Punch Taverns has given up on its ambitious plan to merge with Mitchells & Butlers.
The group said this morning that discussions "have led the board to conclude that the terms proposed to Mitchells & Butlers are no longer in the best interests of Punch shareholders and therefore Punch is withdrawing its merger proposal".
Punch said it "has been approached by a number of third parties in relation to possible transactions involving Mitchells & Butlers which may or may not result in an offer for, or other transaction with, Mitchells & Butlers.
"Punch is assessing whether any such proposal would maximise value for Punch shareholders. A further announcement will be made in due course, if appropriate."
It is understood that among other things Punch was concerned about aspects of M&B's financing, notably its pension fund.

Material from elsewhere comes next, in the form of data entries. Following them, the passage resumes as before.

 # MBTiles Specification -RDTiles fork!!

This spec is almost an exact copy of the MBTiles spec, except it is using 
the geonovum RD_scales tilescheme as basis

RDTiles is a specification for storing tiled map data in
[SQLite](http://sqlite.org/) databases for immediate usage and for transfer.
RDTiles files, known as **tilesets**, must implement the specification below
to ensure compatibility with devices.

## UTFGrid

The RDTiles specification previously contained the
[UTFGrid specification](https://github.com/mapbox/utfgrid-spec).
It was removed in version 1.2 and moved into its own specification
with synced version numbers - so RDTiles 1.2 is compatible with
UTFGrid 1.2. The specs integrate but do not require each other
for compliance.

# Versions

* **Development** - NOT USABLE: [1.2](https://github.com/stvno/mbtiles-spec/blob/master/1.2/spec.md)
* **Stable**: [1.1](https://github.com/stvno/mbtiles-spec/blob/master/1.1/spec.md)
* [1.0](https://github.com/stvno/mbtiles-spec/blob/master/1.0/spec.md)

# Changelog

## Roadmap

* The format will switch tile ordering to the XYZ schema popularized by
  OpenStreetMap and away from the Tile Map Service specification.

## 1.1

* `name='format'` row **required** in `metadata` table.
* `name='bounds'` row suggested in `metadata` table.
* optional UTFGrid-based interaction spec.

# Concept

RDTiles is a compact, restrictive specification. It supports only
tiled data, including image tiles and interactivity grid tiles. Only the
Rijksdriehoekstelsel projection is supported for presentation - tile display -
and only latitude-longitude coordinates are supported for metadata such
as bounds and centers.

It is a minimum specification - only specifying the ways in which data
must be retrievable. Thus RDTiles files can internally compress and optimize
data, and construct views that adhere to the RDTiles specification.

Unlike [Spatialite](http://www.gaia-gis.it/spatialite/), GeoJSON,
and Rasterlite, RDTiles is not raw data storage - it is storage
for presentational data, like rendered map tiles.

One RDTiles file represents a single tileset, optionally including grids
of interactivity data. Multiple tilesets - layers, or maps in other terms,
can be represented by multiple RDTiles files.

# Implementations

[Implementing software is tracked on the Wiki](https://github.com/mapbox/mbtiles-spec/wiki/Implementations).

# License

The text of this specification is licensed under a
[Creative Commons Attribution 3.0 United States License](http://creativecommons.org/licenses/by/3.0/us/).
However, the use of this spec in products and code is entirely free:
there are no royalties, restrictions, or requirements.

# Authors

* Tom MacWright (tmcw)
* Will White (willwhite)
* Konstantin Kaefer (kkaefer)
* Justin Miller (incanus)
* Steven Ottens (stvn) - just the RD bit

A number of City analysts have questioned M&B's cash position, concerns the group has firmly rebutted.
Mark Brumby of Blue Oar Securities said: "It doesn't look as though anybody comes out of this smelling of roses. The feeling that somebody was dragging their feet began to pervade a few weeks ago. That body was likely to be M&B and, if they wished to drive away bidders then it would look as though they may have succeeded.
"Whether that is a good thing or not remains to be seen. A break-up bid for M&B remains a possibility but, if it involves Punch, it will be on less favourable terms and, though M&B possibly 'should' be taken over, the question is by whom?"
Punch's shares this morning rose 26.5p to 545p, while M&B's shares fell 14.5p to 315p.